Task item >>
Your answer should consist of the lines in the following data that contain "David".

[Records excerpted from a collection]
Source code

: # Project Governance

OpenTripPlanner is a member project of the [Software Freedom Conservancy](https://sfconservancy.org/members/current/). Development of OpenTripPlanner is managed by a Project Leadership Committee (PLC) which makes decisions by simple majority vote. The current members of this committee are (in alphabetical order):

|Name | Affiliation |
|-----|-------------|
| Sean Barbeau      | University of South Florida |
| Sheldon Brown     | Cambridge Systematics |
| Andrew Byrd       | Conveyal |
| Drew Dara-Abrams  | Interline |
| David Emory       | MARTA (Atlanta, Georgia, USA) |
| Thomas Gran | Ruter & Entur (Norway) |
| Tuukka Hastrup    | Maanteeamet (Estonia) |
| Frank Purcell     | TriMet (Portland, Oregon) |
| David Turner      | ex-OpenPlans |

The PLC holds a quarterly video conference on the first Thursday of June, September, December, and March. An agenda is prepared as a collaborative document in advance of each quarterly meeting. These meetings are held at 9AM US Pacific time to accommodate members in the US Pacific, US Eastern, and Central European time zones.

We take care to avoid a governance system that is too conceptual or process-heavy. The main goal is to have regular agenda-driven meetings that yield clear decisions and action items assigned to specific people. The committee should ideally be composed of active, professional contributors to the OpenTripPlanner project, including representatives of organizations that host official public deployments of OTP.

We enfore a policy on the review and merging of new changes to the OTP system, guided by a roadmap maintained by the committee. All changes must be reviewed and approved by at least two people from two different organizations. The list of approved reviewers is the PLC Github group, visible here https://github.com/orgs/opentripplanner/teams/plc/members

Task solution >>
| David Emory       | MARTA (Atlanta, Georgia, USA) |
| David Turner      | ex-OpenPlans |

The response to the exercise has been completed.